- _Work instructions_: Pull every line holding the word "が成り立つ場合の数を求めよ" from the data below and copy it.

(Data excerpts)
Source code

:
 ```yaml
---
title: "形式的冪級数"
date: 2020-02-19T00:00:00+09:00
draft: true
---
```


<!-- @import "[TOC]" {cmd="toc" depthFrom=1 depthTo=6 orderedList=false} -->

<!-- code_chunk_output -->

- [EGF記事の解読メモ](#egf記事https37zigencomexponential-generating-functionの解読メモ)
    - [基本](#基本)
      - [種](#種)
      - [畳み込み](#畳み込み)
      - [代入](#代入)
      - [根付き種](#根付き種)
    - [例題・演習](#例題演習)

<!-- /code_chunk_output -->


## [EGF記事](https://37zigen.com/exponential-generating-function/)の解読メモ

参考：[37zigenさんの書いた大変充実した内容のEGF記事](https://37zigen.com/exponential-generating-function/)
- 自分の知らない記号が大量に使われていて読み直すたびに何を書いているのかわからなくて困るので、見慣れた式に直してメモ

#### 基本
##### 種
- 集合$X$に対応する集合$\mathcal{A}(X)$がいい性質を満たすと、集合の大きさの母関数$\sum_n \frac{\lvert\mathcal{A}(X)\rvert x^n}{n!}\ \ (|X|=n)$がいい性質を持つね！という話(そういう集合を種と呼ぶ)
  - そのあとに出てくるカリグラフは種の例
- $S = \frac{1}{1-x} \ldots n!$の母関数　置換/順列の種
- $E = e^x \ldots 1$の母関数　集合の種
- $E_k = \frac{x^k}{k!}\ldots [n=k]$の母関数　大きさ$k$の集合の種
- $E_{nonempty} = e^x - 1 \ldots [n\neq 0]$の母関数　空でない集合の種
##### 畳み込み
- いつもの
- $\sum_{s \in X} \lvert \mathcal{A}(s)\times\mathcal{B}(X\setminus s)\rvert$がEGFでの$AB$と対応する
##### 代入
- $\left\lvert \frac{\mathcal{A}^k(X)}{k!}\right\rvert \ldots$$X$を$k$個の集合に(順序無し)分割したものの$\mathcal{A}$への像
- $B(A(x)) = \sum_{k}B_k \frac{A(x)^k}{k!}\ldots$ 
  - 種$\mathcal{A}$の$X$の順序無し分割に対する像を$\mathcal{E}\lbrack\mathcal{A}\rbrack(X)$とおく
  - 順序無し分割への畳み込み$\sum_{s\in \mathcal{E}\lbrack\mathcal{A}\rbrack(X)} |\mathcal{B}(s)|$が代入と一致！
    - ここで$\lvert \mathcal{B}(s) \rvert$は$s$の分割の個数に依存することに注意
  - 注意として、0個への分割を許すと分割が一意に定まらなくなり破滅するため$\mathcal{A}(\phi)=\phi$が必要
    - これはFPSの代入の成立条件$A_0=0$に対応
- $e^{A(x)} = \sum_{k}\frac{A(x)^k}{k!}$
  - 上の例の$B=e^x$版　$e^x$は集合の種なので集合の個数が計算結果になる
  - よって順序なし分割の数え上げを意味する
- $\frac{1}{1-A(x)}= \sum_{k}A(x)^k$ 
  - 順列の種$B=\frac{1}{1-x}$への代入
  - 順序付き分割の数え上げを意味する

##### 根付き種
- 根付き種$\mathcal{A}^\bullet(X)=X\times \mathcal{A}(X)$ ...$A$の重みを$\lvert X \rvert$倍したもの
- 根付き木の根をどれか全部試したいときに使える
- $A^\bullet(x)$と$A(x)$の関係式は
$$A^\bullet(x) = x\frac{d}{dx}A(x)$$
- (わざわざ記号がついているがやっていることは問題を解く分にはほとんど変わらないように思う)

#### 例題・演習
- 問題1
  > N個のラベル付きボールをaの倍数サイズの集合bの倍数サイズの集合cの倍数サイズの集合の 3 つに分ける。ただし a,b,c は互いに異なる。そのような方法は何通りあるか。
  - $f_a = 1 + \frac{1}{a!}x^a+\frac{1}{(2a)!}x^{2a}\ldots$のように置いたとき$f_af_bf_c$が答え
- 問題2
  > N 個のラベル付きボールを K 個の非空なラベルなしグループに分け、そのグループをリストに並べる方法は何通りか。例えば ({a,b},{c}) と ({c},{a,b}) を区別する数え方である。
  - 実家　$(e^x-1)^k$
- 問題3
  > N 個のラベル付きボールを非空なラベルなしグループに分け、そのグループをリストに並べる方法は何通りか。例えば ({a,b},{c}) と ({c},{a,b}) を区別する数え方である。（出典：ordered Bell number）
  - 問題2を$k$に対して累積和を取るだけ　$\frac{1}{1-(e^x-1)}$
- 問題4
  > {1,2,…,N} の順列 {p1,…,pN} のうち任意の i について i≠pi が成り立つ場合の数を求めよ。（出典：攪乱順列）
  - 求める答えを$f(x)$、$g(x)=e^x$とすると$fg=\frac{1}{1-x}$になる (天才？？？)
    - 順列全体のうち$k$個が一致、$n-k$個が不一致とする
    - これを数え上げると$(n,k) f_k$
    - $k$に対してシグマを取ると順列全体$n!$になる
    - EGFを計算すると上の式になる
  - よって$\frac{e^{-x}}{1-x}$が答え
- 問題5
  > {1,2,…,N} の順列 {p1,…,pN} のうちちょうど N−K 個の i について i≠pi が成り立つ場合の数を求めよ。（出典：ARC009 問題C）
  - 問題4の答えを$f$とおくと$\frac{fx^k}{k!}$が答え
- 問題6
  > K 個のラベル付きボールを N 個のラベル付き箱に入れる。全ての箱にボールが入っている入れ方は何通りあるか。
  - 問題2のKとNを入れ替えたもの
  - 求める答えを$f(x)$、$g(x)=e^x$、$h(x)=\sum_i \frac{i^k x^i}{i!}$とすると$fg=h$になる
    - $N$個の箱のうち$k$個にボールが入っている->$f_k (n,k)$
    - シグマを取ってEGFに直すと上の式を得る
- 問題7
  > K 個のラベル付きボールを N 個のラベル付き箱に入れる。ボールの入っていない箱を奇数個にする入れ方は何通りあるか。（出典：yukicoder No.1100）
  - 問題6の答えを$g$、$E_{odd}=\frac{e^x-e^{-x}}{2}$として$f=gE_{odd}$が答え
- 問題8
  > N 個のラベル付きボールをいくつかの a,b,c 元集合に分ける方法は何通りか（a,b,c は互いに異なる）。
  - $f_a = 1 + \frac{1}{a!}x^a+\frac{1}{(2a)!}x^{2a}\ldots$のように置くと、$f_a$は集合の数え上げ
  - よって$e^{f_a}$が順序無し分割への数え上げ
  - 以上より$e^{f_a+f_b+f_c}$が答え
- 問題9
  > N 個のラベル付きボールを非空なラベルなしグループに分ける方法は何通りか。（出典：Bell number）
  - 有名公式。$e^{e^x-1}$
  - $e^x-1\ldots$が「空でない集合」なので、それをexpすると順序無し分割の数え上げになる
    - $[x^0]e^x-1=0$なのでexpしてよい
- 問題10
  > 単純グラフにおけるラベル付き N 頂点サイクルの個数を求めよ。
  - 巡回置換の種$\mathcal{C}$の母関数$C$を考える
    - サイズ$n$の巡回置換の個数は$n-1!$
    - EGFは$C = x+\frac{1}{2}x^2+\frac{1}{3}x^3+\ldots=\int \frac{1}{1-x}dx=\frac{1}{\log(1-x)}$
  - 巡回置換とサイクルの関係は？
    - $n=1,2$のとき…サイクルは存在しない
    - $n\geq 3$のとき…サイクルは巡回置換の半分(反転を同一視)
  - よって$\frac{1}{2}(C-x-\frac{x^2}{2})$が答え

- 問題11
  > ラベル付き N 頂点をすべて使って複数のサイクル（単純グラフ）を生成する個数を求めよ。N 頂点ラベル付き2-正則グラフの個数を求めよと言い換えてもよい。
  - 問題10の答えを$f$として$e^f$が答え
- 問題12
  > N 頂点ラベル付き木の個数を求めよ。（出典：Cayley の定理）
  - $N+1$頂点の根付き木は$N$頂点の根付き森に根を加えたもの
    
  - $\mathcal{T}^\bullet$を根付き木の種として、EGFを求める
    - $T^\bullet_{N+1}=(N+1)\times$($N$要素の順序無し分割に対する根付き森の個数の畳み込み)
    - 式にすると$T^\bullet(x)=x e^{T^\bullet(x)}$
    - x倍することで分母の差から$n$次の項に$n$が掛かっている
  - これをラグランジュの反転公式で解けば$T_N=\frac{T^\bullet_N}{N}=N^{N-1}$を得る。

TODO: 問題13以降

- _Answer section_:
  > {1,2,…,N} の順列 {p1,…,pN} のうち任意の i について i≠pi が成り立つ場合の数を求めよ。（出典：攪乱順列）
  > {1,2,…,N} の順列 {p1,…,pN} のうちちょうど N−K 個の i について i≠pi が成り立つ場合の数を求めよ。（出典：ARC009 問題C）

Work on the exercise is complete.